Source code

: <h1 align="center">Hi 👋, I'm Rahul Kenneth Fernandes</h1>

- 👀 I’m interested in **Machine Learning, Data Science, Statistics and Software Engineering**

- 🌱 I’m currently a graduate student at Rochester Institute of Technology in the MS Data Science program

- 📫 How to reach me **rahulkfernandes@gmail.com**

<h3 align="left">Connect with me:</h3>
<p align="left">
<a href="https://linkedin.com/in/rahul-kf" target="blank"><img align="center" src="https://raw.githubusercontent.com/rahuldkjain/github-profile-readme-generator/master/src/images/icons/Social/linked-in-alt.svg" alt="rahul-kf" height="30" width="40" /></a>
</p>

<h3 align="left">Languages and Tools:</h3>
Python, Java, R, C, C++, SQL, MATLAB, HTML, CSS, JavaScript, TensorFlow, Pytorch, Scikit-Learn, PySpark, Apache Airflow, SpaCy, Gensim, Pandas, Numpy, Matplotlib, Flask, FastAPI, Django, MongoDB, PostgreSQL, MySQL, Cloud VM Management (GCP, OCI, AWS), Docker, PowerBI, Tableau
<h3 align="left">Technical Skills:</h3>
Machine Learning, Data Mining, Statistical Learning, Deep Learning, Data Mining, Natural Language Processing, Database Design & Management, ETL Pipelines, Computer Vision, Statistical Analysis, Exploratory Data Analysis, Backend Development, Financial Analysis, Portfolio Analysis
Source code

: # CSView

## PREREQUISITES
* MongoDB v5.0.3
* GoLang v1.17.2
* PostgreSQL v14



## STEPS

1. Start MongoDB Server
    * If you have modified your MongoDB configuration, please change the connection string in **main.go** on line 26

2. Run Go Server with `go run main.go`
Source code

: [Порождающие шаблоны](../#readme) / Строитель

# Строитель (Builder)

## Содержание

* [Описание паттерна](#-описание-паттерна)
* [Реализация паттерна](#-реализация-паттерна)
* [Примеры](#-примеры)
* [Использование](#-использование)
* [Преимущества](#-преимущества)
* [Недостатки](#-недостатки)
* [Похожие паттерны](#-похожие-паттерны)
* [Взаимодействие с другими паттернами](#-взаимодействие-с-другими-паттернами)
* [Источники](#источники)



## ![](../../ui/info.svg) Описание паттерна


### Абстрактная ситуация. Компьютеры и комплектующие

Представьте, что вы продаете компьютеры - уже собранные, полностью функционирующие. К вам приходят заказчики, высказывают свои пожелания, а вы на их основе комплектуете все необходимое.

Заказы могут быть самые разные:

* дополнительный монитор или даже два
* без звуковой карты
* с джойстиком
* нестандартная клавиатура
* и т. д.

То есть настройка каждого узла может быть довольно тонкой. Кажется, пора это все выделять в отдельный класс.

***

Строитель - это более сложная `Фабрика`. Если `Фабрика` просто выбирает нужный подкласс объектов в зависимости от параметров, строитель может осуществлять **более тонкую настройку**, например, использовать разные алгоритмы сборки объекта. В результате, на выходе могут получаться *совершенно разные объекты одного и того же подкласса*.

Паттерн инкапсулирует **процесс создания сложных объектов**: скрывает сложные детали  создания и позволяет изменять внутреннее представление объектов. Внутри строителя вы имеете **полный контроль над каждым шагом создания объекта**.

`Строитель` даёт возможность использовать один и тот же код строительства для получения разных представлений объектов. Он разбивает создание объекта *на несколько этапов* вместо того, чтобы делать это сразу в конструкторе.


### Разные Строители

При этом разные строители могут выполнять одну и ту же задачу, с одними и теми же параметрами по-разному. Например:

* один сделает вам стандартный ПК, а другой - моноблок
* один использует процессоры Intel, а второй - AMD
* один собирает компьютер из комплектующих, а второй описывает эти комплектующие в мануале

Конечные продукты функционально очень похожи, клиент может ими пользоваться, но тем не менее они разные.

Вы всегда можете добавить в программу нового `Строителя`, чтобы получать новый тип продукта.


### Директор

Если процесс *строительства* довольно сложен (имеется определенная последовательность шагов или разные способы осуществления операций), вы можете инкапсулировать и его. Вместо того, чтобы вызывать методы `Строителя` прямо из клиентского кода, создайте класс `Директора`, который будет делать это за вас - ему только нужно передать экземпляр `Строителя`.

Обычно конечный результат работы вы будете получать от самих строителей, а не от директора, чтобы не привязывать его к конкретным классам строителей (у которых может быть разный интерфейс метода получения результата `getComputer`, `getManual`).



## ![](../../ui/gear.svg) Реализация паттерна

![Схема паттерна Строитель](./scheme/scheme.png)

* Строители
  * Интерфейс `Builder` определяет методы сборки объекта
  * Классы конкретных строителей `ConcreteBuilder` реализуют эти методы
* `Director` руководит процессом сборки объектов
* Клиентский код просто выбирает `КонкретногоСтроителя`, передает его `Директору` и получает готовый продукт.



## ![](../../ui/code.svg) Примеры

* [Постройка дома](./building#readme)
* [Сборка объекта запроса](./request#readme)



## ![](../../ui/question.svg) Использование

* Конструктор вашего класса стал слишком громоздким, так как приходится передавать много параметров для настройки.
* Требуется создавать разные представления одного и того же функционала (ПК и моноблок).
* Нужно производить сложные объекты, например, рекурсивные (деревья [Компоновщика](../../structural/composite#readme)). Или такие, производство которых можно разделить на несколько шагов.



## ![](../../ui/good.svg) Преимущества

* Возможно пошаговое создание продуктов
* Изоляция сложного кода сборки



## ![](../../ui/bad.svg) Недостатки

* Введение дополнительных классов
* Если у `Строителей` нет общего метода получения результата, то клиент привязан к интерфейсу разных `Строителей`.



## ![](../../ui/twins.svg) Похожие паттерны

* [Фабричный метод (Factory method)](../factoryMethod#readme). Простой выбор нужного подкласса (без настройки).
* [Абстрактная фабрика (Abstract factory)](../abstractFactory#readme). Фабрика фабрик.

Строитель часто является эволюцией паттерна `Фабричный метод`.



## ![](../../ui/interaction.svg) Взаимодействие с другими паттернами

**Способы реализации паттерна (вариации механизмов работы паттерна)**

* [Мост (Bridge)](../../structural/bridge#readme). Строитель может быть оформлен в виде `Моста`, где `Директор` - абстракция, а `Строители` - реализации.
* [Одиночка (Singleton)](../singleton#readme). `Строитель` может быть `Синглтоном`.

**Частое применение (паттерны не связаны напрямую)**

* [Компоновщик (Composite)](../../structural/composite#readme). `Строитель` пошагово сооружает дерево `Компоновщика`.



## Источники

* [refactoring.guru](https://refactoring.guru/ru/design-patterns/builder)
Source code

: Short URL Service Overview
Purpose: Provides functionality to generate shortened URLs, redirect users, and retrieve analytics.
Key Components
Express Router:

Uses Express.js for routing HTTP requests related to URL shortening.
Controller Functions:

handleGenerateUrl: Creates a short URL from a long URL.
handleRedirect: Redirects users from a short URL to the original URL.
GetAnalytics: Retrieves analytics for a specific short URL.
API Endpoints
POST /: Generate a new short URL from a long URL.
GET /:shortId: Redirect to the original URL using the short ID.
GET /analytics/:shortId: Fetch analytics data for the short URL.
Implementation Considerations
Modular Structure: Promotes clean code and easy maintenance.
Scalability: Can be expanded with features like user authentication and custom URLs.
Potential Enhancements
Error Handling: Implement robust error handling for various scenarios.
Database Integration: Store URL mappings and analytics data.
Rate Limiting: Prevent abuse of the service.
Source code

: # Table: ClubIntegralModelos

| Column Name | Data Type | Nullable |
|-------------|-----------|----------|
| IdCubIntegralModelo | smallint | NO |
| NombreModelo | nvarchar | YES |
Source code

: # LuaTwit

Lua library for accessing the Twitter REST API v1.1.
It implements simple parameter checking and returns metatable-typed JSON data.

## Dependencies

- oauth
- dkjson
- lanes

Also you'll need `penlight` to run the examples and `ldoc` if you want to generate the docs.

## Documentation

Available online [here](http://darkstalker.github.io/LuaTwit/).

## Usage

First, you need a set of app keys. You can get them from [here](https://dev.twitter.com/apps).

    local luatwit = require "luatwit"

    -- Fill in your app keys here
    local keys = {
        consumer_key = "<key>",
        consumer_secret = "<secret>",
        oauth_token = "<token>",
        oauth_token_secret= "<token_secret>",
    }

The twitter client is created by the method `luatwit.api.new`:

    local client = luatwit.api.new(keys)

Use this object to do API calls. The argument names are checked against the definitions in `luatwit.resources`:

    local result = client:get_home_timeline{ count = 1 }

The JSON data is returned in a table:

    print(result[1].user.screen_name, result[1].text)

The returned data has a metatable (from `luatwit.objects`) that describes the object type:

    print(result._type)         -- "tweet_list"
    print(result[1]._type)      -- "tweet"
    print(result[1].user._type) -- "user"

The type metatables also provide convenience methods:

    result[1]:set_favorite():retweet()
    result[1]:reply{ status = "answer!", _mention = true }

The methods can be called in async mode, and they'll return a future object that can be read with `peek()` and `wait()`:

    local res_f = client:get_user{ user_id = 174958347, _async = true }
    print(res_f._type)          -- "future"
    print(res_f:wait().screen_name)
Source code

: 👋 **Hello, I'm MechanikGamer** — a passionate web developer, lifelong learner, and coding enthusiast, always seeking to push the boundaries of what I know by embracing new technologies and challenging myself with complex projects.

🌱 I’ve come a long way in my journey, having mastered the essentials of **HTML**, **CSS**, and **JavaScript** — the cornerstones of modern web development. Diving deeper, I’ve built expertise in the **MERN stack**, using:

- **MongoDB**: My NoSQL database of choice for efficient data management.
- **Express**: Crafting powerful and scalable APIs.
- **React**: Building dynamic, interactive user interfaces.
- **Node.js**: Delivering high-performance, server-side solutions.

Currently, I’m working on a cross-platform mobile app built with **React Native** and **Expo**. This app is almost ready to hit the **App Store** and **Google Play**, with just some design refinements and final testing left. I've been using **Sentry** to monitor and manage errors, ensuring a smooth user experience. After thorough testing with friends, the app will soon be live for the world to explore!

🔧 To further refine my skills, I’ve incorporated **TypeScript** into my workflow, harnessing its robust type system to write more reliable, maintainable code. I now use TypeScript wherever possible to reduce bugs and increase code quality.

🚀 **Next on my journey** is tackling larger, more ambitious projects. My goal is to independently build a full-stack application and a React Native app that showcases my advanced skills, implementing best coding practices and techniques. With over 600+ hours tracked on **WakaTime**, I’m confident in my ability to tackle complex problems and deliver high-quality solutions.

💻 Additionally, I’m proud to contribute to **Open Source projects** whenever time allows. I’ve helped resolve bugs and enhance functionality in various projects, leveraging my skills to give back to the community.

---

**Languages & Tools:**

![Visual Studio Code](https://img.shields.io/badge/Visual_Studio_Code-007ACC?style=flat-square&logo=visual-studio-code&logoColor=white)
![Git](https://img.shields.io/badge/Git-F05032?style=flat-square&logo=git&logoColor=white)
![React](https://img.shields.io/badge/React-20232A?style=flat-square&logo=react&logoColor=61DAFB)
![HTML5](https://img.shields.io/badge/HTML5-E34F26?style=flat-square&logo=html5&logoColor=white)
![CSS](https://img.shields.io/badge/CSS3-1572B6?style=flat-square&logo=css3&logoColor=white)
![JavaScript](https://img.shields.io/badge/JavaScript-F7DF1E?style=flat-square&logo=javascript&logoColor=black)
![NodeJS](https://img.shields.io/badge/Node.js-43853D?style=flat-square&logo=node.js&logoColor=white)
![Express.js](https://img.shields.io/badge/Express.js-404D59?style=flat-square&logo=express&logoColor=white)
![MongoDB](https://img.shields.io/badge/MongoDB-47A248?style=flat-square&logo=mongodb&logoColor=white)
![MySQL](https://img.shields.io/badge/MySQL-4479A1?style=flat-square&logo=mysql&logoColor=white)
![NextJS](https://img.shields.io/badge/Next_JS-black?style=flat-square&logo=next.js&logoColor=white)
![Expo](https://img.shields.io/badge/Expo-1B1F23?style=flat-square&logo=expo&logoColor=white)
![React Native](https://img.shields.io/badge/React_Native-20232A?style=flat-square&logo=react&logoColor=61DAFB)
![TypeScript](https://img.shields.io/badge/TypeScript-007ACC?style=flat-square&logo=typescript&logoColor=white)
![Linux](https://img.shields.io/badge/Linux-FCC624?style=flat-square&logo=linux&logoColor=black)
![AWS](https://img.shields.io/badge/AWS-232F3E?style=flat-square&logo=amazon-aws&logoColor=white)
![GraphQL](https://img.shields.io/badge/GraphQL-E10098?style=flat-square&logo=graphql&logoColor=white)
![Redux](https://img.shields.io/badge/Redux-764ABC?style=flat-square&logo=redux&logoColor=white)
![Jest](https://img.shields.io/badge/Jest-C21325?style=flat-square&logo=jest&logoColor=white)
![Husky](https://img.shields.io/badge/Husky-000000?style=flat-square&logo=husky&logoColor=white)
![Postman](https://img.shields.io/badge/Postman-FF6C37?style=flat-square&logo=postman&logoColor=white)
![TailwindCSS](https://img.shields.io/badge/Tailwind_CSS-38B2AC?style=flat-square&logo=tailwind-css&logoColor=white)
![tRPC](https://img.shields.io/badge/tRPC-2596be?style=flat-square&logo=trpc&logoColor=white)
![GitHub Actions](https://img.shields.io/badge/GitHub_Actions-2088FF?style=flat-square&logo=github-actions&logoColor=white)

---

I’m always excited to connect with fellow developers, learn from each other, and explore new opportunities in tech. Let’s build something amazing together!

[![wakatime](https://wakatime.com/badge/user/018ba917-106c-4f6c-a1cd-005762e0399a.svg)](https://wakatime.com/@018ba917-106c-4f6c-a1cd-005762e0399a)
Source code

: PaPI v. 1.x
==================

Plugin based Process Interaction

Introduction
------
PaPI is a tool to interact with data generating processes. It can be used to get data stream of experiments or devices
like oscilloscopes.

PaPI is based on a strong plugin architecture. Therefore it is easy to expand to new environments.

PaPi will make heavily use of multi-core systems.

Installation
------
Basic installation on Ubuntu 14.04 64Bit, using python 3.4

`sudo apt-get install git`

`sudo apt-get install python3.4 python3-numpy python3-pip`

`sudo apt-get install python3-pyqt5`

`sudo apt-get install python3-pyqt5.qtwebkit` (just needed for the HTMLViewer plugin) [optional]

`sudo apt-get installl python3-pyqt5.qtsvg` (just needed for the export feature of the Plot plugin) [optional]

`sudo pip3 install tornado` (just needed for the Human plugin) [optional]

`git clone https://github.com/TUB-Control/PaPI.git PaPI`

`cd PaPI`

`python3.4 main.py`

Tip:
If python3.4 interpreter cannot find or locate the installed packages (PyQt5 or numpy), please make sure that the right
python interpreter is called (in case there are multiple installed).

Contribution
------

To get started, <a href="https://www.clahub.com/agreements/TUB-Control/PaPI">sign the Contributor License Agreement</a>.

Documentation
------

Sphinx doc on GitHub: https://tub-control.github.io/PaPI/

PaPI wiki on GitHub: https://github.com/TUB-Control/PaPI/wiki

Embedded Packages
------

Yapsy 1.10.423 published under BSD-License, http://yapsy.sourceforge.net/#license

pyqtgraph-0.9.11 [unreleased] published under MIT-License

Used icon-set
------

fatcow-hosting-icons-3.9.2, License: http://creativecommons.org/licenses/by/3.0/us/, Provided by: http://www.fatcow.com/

┄┄┄┄┄┄┄┄┄┄┄┄┄┄┄┄┄┄┄┄

What the exercise asks -
Transcribe the records above exactly, beginning at the line that contains "## PREREQUISITES" and ending with the line that contains "сразу в конструкторе.", both included, and nothing else.

Response -
## PREREQUISITES
* MongoDB v5.0.3
* GoLang v1.17.2
* PostgreSQL v14



## STEPS

1. Start MongoDB Server
    * If you have modified your MongoDB configuration, please change the connection string in **main.go** on line 26

2. Run Go Server with `go run main.go`
Source code

: [Порождающие шаблоны](../#readme) / Строитель

# Строитель (Builder)

## Содержание

* [Описание паттерна](#-описание-паттерна)
* [Реализация паттерна](#-реализация-паттерна)
* [Примеры](#-примеры)
* [Использование](#-использование)
* [Преимущества](#-преимущества)
* [Недостатки](#-недостатки)
* [Похожие паттерны](#-похожие-паттерны)
* [Взаимодействие с другими паттернами](#-взаимодействие-с-другими-паттернами)
* [Источники](#источники)



## ![](../../ui/info.svg) Описание паттерна


### Абстрактная ситуация. Компьютеры и комплектующие

Представьте, что вы продаете компьютеры - уже собранные, полностью функционирующие. К вам приходят заказчики, высказывают свои пожелания, а вы на их основе комплектуете все необходимое.

Заказы могут быть самые разные:

* дополнительный монитор или даже два
* без звуковой карты
* с джойстиком
* нестандартная клавиатура
* и т. д.

То есть настройка каждого узла может быть довольно тонкой. Кажется, пора это все выделять в отдельный класс.

***

Строитель - это более сложная `Фабрика`. Если `Фабрика` просто выбирает нужный подкласс объектов в зависимости от параметров, строитель может осуществлять **более тонкую настройку**, например, использовать разные алгоритмы сборки объекта. В результате, на выходе могут получаться *совершенно разные объекты одного и того же подкласса*.

Паттерн инкапсулирует **процесс создания сложных объектов**: скрывает сложные детали  создания и позволяет изменять внутреннее представление объектов. Внутри строителя вы имеете **полный контроль над каждым шагом создания объекта**.

`Строитель` даёт возможность использовать один и тот же код строительства для получения разных представлений объектов. Он разбивает создание объекта *на несколько этапов* вместо того, чтобы делать это сразу в конструкторе.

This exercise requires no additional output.